Note the two red lines, which intersected on July 10, just as the Diamondbacks embarked upon this run; they’re the darker of those two, the one that has headed up sharply since then (with some starts and stops), converging with those of the Padres and Braves.
Bell, who has now been traded at the deadline three years in a row, has been on quite a tear himself. The 31-year-old switch-hitting first baseman was batting a dismal .224/.287/.349 (78 wRC+) with nine homers for the Marlins through July 21, but he turned himself into a trade candidate by going 11-for-24 with five homers over his next six games, all against the Mets, Orioles, and Brewers. Three days later, after Walker left a game due to a strained oblique, the Diamondbacks acquired Bell from the Marlins for a song (not one by Davy Andrews, alas), though they did also agree to take on $2.25 million of Bell’s $5.9 million remaining salary. Bell homered from both sides of the plate in his debut, took a couple of 0-fers, and on Monday opened the series against the team with whom he started last season by going 2-for-5 with a triple and a single. The latter hit led off the sixth inning, sparking a two-run rally that temporarily gave the Diamondbacks the lead in a seesaw game that they finally won in the 10th.
Both of Bell’s homers on Wednesday came while batting lefty against Guardians righty Carlos Carrasco, and both were estimated by Statcast at 375 feet, but he did provide variety by going oppo with a second-inning solo shot and then lining a two-run homer to right in the third:
Bell has generally been stronger against righties, both for his career (115 wRC+, compared to 108 vs. lefties) and in recent years (126 wRC+ from 2021–23, compared to 116 vs. lefties). Dialing back to the All-Star break, he’s improved more against righties — accounting for seven of his nine second-half homers — than against lefties, but he’s made gains against both:
Josh Bell Statcast Splits
Split
PA
HR
AVG
xBA
SLG
xSLG
wOBA
xwOBA
EV
Bar%
HH%
vs. RHP Pre
263
5
.233
.241
.346
.393
.284
.304
89.0
7.6%
41.8%
vs. RHP Post
57
7
.333
.318
.804
.662
.498
.440
92.7
15.0%
57.5%
vs. LHP Pre
132
4
.217
.213
.375
.356
.281
.273
87.1
6.0%
32.0%
vs. LHP Post
16
2
.231
.252
.692
.490
.440
.384
90.2
18.2%
36.4%
We’re talking about small samples, particularly his post-All-Star plate appearances against southpaws, but that’s a 214-point gain in wOBA against righties and 159-point gain against lefties. The latter is held back by the fact that his average launch angle over that small slice is -6 degrees, compared to 12 degrees before, and 14 degrees on both sides of the break against righties. I’m not sure there’s a ton of meaning here, particularly when it comes to a very streaky player to begin with, but this hot streak has certainly worked out well for him and his teams.

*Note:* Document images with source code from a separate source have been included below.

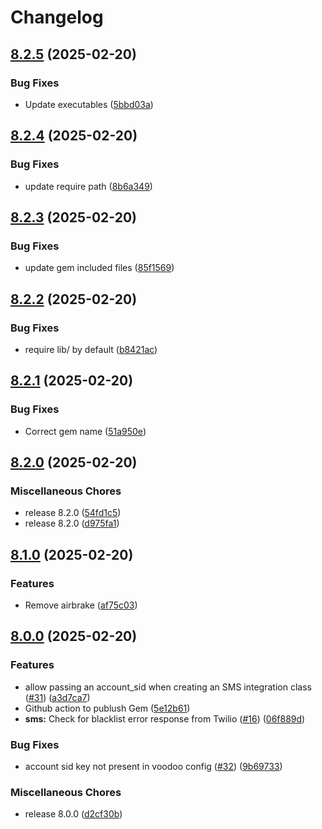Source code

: # Changelog

## [8.2.5](https://github.com/sh24/messaging-service/compare/v8.2.4...v8.2.5) (2025-02-20)


### Bug Fixes

* Update executables ([5bbd03a](https://github.com/sh24/messaging-service/commit/5bbd03a712f18efbf8d0531a6b19d8093a3743ae))

## [8.2.4](https://github.com/sh24/messaging-service/compare/v8.2.3...v8.2.4) (2025-02-20)


### Bug Fixes

* update require path ([8b6a349](https://github.com/sh24/messaging-service/commit/8b6a349f6dd48e2b34ac1b97e05af8bc49f45eb2))

## [8.2.3](https://github.com/sh24/messaging-service/compare/v8.2.2...v8.2.3) (2025-02-20)


### Bug Fixes

* update gem included files ([85f1569](https://github.com/sh24/messaging-service/commit/85f1569448a6cdcbab3f5fb5d89093353623ce8f))

## [8.2.2](https://github.com/sh24/messaging-service/compare/v8.2.1...v8.2.2) (2025-02-20)


### Bug Fixes

* require lib/ by default ([b8421ac](https://github.com/sh24/messaging-service/commit/b8421ac5fb7f7f398a303c31c6ef728ba7e0e04d))

## [8.2.1](https://github.com/sh24/messaging-service/compare/v8.2.0...v8.2.1) (2025-02-20)


### Bug Fixes

* Correct gem name ([51a950e](https://github.com/sh24/messaging-service/commit/51a950ea1caafc82147706aea3c389a148f8be85))

## [8.2.0](https://github.com/sh24/messaging-service/compare/v8.1.0...v8.2.0) (2025-02-20)


### Miscellaneous Chores

* release 8.2.0 ([54fd1c5](https://github.com/sh24/messaging-service/commit/54fd1c57b3f1d7ece0e29d44fc1d00075368939d))
* release 8.2.0 ([d975fa1](https://github.com/sh24/messaging-service/commit/d975fa1ec316762e21a9a2d94ae6b7d0e8f5193a))

## [8.1.0](https://github.com/sh24/messaging-service/compare/v8.0.0...v8.1.0) (2025-02-20)


### Features

* Remove airbrake ([af75c03](https://github.com/sh24/messaging-service/commit/af75c03b08fc1b585d29e28fd2490758b1f4c621))

## [8.0.0](https://github.com/sh24/messaging-service/compare/0.1.0...v8.0.0) (2025-02-20)


### Features

* allow passing an account_sid when creating an SMS integration class ([#31](https://github.com/sh24/messaging-service/issues/31)) ([a3d7ca7](https://github.com/sh24/messaging-service/commit/a3d7ca7bad2bc9d2e33802fd1f44e29ea981a8d1))
* Github action to publush Gem ([5e12b61](https://github.com/sh24/messaging-service/commit/5e12b619dc15ea7357f1cdf34f83f8a119e8b12c))
* **sms:** Check for blacklist error response from Twilio ([#16](https://github.com/sh24/messaging-service/issues/16)) ([06f889d](https://github.com/sh24/messaging-service/commit/06f889d4d227d737e49d7a88fcca708992ae2f95))


### Bug Fixes

* account sid key not present in voodoo config ([#32](https://github.com/sh24/messaging-service/issues/32)) ([9b69733](https://github.com/sh24/messaging-service/commit/9b697334a2ab2d7fad7becfcdd9a9bda352bef89))


### Miscellaneous Chores

* release 8.0.0 ([d2cf30b](https://github.com/sh24/messaging-service/commit/d2cf30b2d1955bf99abc04dec5c88721b656ee0a))
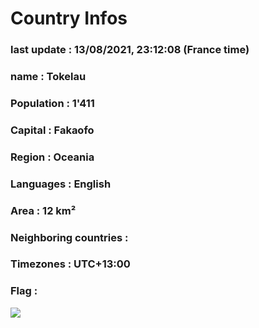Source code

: # Country  Infos
### last update : 13/08/2021, 23:12:08 (France time)

### name : Tokelau
### Population : 1'411
### Capital : Fakaofo
### Region : Oceania
### Languages : English
### Area : 12 km²
### Neighboring countries : 
### Timezones : UTC+13:00

### Flag :
![](https://restcountries.eu/data/tkl.svg)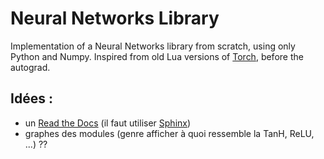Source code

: # Neural Networks Library

Implementation of a Neural Networks library from scratch, using only Python and Numpy. Inspired from old Lua versions of [Torch](https://en.wikipedia.org/wiki/Torch_(machine_learning)), before the autograd.

## Idées : 
- un [Read the Docs](https://readthedocs.org) (il faut utiliser [Sphinx](https://www.sphinx-doc.org/en/master/))
- graphes des modules (genre afficher à quoi ressemble la TanH, ReLU, ...) ??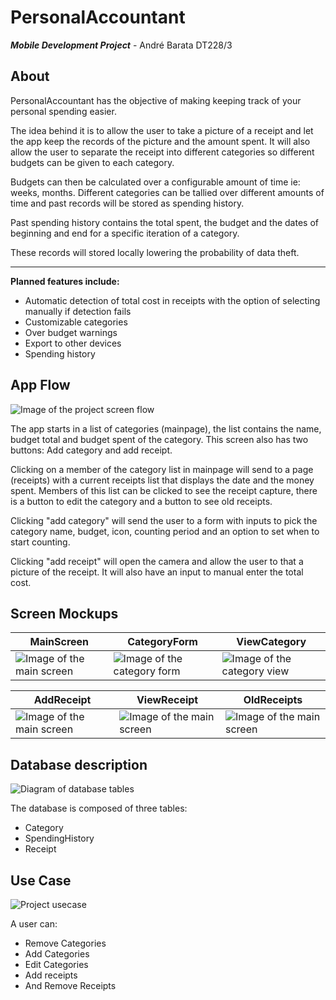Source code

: # PersonalAccountant
**_Mobile Development Project_** - André Barata DT228/3

<!--c **Project github:** github.com/andreRBarata/PersonalAccountant -->


## About
PersonalAccountant has the objective of making keeping track of your personal spending easier.

The idea behind it is to allow the user to take a picture of a receipt and let the app keep the records of the picture and the amount spent. It will also allow the user to separate the receipt into different categories so different budgets can be given to each category.

Budgets can then be calculated over a configurable amount of time ie: weeks, months. Different categories can be tallied over different amounts of time and past records will be stored as spending history.

Past spending history contains the total spent, the budget and the dates of beginning and end for a specific iteration of a category.

These records will stored locally lowering the probability of data theft.

---

**Planned features include:**

* Automatic detection of total cost in receipts
with the option of selecting manually if detection fails
* Customizable categories
* Over budget warnings
* Export to other devices
* Spending history


## App Flow

![Image of the project screen flow](README_images/AppFlow.png)

The app starts in a list of categories (mainpage), the list contains the name, budget total and budget spent of the category. This screen also has two buttons: Add category and add receipt.

Clicking on a member of the category list in mainpage will send to a page (receipts) with a current receipts list that displays the date and the money spent. Members of this list can be clicked to see the receipt capture, there is a button to edit the category and a button to see old receipts.

Clicking "add category" will send the user to a form with inputs to pick the category name, budget, icon, counting period and an option to set when to start counting.

Clicking "add receipt" will open the camera and allow the user to that a picture of the receipt. It will also have an input to manual enter the total cost.


## Screen Mockups

__MainScreen__ | __CategoryForm__ | __ViewCategory__
---------------|------------------|------------------
![Image of the main screen](README_images/MainScreen.png) | ![Image of the category form](README_images/CategoryForm.png) | ![Image of the category view](README_images/ViewCategory.png)

__AddReceipt__ | __ViewReceipt__ | __OldReceipts__
---------------|-----------------|----------------
![Image of the main screen](README_images/AddReceipt.png) | ![Image of the main screen](README_images/ViewReceipt.png) | ![Image of the main screen](README_images/OldReceipts.png)

<bp/>

## Database description

![Diagram of database tables](README_images/PersonalAccountant.png)

The database is composed of three tables:

* Category
* SpendingHistory
* Receipt

<bp/>

## Use Case

![Project usecase](README_images/UseCase.png)

A user can:

* Remove Categories
* Add Categories
* Edit Categories
* Add receipts
* And Remove Receipts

The Diamondbacks’ surge has been driven by their offense, which has cranked out a major league-leading 6.26 runs per game since the games of July 10, and which has hit for an NL-high 137 wRC+ (.276/.353/.511) in that span. Ketel Marte has been, well, boiling, hitting .369/.439/.810 (234 wRC+) with 12 homers and a 94.9 mph average exit velocity in 23 games, which, holy smokes. That run has put him in the NL MVP conversation, as colleague Michael Baumann wrote earlier this week, which isn’t to say he’s going to snatch the award away from Shohei Ohtani, who despite not playing the field owns the NL’s highest WAR (5.7) and wRC+ (176), among other things. Marte’s 29 homers, .559 slugging percentage, and 5.3 WAR all rank third in the league, his 153 wRC+ is fourth.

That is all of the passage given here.